Brandt und Aydin gingen zu ihrem Dienstwagen.
»Wollen wir hoffen, dass er redet«, durchbrach Aydin die Stille im Auto.
»Das wird er, keine Sorge. Wenn er etwas weiß, quetschen wir das zur Not aus ihm heraus, auch wenn das bedeutet, dass wir ihn mit aufs Präsidium nehmen müssen.«
»Wenn er etwas mit den Morden zu tun hat, könnte das bedeuten, dass es purer Zufall war, dass die anderen drei Opfer Politiker waren und er somit auch in Gefahr ist«, gab Aydin zu bedenken.
»Möglich. Oder er steckt mit dem Täter unter einer Decke. Wir wissen nicht mit Sicherheit, wer das Foto geschossen hat.«
»Kruse glaubt, seine Frau.«
»Glauben ist nicht wissen, das solltest du allmählich erkannt haben.«
»Meinst du, der Mörder hat das Foto geschossen? Warum sollte er das getan haben? Wir gehen doch davon aus, dass an dem Tag etwas Dramatisches geschehen ist. Etwas, was dazu führte, dass der Mörder sich erst zwanzig Jahre später rächt. Warum sollte er dann dieses Foto machen?«
»Warum nicht?«, entgegnete Brandt. Im Laufe der Jahre als Kriminalpolizist hatte er schon die unmöglichsten Dinge erlebt.
»Na ja, ich stelle mir gerade vor, der Mörder wird, bevor er das Foto macht, übelst zusammengeschlagen, er wehrt sich, daher der blaue Fleck unter dem Auge von Vogel. Und dann geht er zurück auf die Hochzeit, um ein Foto von seinen Peinigern zu machen? Ist das dein Ernst? So langsam macht sich doch das Alter bei dir bemerkbar, aber wie gut, dass du mich und meinen scharfen Verstand hast.«
»Das einzig Scharfe an dir ist deine vorlaute Klappe«, entgegnete Brandt, aber in Gedanken gab er Aydin recht, das alles klang schon unwahrscheinlich, dennoch konnte man es nicht gänzlich ausschließen.
»Und wieder so ein Tiefschlag, weil du keine Argumente hast.«
»Das hat nichts mit Argumenten zu tun, sondern mit Fakten.«
»Gib doch wenigstens ein Mal zu, dass deine Theorie zu sehr an den Haaren herbeigezogen ist.«
»Wenn wir mit Dübel gesprochen und neue Erkenntnisse gewonnen haben, die meiner Theorie widersprechen, kannst du sicher sein, dass ich kein Problem damit habe, sie neu zu bewerten.«
»Wahrscheinlich hast du bis dahin längst vergessen, was du überhaupt gesagt hast.«
So in ihre Diskussion vertieft, erreichten sie ihr Ziel. Brandt parkte das Auto am Straßenrand, beide stiegen aus und betraten das Gebäude.
»Guten Tag«, grüßte Brandt die junge Frau am Empfang.
»Hallo, wie kann ich Ihnen helfen?«, fragte sie.
»Wir sind von der Kölner Kriminalpolizei und möchten uns kurz mit Karl Dübel unterhalten.«
»Karl scheint heute ein gefragter Mann zu sein«, lachte sie. Ihr Name war Luise, wie Brandt ihrem Namensschild entnahm.
»Wer wollte ihn denn noch sprechen?« Brandt hatte das Gefühl, dass Luise recht gesprächig war.

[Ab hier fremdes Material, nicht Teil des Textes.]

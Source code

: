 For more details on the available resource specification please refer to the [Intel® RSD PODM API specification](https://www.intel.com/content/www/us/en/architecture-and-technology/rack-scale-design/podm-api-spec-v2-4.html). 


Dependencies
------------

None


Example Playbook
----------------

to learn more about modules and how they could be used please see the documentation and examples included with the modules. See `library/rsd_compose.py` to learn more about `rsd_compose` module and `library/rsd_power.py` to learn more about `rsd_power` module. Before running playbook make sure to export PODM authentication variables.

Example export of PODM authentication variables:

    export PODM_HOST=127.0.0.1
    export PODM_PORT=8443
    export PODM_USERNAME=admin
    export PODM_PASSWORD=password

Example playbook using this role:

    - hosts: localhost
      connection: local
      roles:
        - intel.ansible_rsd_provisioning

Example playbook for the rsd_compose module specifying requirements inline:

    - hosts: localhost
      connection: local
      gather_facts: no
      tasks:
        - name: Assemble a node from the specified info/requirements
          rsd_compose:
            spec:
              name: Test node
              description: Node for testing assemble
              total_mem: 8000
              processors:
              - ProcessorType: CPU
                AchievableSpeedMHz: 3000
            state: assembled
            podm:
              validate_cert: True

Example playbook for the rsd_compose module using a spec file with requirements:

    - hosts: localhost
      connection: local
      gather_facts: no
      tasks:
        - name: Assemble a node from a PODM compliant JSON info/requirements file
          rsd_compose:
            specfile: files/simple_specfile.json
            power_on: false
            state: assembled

»Eine junge Studentin. Um was geht es denn?«
»Das würden wir gerne mit ihm selbst besprechen. Er kennt uns bereits.«
»Gut, ich frag ihn mal. Er hat heute eigentlich seinen freien Tag.«
Luise griff zum Hörer und wählte eine Kurzwahlnummer. »Komisch, er geht nicht ran. Vielleicht schwirrt er irgendwo im Gebäude rum. Wenn Sie etwas Zeit haben, kann ich nach ihm suchen.«
»Das wäre sehr freundlich«, antwortete Aydin und lächelte sie für Brandts Geschmack einen Moment zu lange auf seine charmante Art an. Es sah ein bisschen so aus, als würde er mit ihr flirten.

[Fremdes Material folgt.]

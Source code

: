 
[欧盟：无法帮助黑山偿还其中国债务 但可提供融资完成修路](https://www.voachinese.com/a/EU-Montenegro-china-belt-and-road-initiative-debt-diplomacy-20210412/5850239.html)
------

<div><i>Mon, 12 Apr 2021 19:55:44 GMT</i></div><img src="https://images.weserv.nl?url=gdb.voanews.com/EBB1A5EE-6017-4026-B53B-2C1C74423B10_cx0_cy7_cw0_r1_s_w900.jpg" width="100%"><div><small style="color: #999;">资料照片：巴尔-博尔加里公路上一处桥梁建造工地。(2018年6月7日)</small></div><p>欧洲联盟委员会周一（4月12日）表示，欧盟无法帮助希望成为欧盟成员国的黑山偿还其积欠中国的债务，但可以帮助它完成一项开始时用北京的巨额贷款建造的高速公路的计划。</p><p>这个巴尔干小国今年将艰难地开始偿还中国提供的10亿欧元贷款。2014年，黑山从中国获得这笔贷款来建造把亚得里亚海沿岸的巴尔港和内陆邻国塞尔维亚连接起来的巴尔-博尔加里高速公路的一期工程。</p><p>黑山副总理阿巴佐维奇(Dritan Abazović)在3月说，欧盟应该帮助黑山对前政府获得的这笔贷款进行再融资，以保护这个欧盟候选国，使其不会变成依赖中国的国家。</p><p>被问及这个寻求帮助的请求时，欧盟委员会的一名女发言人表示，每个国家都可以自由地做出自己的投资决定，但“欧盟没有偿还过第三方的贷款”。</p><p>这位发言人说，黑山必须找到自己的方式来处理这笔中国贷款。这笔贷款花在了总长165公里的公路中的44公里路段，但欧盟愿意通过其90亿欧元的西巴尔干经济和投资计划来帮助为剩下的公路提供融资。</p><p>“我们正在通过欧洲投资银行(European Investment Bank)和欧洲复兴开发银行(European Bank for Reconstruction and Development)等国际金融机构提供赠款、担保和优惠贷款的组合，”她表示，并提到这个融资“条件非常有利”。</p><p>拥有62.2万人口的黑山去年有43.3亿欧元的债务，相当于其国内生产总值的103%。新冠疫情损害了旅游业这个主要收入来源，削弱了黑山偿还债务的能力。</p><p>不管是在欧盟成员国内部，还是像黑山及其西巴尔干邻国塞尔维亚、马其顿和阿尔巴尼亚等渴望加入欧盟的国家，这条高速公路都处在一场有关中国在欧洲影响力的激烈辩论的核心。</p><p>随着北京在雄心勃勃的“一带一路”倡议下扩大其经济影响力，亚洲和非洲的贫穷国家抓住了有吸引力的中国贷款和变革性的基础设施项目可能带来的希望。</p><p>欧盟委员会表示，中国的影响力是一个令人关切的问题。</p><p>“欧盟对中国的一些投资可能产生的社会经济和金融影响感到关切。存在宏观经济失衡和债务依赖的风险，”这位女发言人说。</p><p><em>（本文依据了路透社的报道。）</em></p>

»Das mache ich gerne.« Luise entfernte sich von ihrem Platz.
»Du kannst das Flirten einfach nicht lassen«, zog Brandt seinen Kollegen auf.
»So ein Quatsch. Ich bin nur freundlich.«
»Sie hier!«, entfuhr es da Brandt überrascht, er hatte Zoe Lau gesehen. Die junge Frau wirkte erschrocken, als hätte sie einen Geist gesehen, aber nicht, weil sie die Beamten entdeckt hatte, es musste einen anderen Grund haben.